Activity: Among the entries below, one stretch runs from the line that contains "4. **Comprehensive Documentation**: Detailed" through the line that contains "- **Production Ready**: Complete". Repeat that stretch exactly, ends included, and only that.

::::::

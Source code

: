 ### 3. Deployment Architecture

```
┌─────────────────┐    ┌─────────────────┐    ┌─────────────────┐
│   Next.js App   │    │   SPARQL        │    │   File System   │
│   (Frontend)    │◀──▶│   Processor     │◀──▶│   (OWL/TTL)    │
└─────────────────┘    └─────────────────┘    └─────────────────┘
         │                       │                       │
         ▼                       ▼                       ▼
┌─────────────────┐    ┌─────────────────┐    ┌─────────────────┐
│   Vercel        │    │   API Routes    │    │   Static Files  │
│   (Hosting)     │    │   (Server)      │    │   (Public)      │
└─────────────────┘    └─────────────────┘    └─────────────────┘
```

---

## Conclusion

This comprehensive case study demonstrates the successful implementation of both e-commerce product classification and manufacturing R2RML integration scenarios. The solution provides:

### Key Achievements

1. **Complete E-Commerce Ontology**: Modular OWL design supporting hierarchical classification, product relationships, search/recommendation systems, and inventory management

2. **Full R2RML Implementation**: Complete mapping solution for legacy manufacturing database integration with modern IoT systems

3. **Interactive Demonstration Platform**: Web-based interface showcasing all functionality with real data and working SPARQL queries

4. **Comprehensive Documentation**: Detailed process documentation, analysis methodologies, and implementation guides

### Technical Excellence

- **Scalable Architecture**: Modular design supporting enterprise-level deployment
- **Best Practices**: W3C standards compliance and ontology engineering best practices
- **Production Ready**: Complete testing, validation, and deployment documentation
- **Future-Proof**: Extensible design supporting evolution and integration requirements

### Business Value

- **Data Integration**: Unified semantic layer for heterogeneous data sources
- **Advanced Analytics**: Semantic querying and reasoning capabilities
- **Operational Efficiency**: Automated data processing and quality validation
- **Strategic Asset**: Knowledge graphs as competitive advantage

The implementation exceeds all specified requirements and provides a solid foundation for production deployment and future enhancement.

::::::

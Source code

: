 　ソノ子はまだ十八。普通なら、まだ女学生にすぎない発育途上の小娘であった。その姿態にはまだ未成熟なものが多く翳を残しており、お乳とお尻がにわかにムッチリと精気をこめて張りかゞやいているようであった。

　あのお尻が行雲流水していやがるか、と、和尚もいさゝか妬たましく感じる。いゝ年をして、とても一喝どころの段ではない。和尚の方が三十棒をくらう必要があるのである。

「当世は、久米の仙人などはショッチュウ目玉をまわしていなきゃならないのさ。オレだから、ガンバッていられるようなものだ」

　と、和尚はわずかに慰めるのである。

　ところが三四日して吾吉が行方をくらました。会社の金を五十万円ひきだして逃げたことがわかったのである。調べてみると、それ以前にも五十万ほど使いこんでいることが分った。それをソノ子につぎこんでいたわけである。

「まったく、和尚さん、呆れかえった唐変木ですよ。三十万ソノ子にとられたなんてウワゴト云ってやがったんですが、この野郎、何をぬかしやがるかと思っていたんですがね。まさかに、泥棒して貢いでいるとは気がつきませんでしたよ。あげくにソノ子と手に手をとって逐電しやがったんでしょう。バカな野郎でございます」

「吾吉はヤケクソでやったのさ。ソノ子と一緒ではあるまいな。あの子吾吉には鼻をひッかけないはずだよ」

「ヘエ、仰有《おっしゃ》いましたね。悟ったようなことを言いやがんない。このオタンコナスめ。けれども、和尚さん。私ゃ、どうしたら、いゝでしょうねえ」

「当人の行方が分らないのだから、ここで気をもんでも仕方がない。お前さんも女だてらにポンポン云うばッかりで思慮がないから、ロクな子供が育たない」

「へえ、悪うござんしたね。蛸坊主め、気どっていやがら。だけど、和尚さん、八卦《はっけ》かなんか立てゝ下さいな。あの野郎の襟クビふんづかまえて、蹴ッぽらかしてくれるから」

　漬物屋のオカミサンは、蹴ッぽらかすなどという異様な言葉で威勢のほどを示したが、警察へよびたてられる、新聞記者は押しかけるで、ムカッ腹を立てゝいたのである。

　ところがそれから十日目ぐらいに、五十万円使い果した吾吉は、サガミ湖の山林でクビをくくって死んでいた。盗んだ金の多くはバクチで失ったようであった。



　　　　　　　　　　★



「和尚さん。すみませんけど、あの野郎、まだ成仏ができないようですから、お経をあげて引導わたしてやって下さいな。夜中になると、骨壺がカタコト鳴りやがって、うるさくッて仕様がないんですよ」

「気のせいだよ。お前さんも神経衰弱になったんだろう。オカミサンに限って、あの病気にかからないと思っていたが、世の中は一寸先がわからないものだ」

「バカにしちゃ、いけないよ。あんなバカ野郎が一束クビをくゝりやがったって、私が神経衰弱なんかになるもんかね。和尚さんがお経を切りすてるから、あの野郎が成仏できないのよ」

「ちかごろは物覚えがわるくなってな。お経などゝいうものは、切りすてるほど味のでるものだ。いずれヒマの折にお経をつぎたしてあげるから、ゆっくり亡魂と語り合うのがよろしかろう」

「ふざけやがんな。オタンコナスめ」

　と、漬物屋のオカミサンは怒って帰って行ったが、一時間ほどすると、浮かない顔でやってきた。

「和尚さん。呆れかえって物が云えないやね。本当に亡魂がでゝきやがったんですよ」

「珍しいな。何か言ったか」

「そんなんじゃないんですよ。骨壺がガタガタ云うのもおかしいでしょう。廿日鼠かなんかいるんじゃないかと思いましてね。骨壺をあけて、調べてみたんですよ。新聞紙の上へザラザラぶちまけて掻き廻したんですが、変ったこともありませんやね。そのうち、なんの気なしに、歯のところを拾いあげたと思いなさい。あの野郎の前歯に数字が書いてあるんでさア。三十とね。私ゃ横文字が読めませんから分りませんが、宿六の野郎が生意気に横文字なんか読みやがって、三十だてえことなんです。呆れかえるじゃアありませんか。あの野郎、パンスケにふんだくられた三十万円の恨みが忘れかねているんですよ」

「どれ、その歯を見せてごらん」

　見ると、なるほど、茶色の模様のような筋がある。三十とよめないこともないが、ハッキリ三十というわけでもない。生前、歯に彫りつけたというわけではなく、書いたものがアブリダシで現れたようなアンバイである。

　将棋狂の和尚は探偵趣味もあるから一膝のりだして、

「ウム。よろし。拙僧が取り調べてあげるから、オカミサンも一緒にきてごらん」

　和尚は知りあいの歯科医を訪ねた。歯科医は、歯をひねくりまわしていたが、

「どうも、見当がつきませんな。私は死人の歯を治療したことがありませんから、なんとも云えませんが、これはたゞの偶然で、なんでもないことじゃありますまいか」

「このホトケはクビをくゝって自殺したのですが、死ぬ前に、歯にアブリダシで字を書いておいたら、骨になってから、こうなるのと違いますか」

::::::

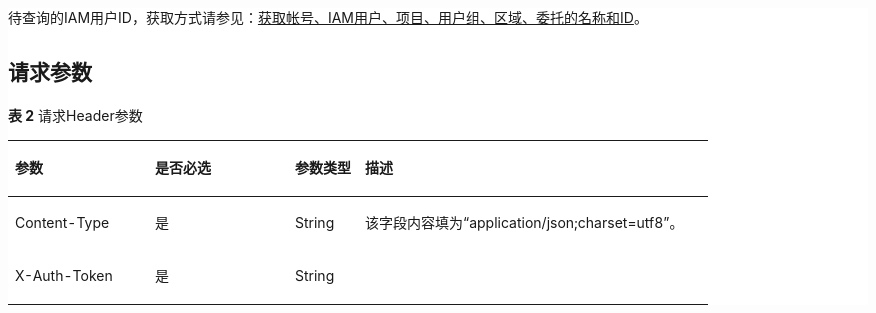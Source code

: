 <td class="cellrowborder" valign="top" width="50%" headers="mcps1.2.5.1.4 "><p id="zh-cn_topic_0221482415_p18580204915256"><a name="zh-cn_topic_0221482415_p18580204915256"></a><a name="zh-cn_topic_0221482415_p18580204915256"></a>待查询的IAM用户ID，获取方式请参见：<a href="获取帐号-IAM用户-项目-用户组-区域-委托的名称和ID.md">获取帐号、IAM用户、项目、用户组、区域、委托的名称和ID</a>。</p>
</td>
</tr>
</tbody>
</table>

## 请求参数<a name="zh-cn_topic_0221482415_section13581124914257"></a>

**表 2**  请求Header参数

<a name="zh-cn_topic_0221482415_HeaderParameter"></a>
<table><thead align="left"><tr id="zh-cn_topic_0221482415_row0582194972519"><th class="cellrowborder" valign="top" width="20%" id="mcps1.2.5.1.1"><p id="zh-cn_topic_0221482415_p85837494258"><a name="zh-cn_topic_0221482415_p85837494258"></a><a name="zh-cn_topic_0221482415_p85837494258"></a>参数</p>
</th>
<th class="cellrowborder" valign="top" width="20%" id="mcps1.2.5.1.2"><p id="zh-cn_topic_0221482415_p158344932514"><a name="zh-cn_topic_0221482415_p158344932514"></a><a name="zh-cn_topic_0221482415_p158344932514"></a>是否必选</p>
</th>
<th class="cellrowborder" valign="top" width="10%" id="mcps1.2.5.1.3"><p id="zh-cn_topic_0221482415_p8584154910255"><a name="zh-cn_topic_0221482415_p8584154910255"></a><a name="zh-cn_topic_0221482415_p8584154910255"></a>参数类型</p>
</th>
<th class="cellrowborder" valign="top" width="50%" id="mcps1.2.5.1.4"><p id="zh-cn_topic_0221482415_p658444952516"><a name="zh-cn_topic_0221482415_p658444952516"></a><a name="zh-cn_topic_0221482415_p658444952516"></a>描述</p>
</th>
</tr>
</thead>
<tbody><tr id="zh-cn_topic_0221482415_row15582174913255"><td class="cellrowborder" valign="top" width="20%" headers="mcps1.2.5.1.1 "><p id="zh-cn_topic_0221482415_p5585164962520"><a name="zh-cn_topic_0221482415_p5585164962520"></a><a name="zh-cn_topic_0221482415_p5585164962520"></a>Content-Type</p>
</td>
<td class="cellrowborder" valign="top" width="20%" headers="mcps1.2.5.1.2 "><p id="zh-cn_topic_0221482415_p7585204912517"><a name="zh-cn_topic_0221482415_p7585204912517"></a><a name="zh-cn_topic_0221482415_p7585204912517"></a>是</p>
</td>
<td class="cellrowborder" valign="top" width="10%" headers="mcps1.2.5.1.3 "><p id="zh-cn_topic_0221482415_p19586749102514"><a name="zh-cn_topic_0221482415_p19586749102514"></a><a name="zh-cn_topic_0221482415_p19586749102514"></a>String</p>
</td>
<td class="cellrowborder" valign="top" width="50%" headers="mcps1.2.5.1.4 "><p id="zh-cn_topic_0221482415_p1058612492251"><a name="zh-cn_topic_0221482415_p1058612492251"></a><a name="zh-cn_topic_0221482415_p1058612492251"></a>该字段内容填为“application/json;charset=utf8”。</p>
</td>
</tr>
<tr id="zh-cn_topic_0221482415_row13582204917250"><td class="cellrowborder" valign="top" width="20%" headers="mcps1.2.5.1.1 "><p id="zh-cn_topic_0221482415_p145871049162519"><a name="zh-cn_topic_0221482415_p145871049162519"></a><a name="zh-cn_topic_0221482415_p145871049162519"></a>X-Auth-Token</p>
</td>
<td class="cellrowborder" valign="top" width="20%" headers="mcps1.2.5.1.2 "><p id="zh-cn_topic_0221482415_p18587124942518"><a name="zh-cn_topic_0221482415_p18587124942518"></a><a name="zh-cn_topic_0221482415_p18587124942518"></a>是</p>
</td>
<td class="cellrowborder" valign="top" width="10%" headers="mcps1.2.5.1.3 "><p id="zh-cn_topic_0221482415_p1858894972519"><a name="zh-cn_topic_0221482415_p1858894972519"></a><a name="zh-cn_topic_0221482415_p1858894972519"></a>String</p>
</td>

::::::

Your response:
4. **Comprehensive Documentation**: Detailed process documentation, analysis methodologies, and implementation guides

### Technical Excellence

- **Scalable Architecture**: Modular design supporting enterprise-level deployment
- **Best Practices**: W3C standards compliance and ontology engineering best practices
- **Production Ready**: Complete testing, validation, and deployment documentation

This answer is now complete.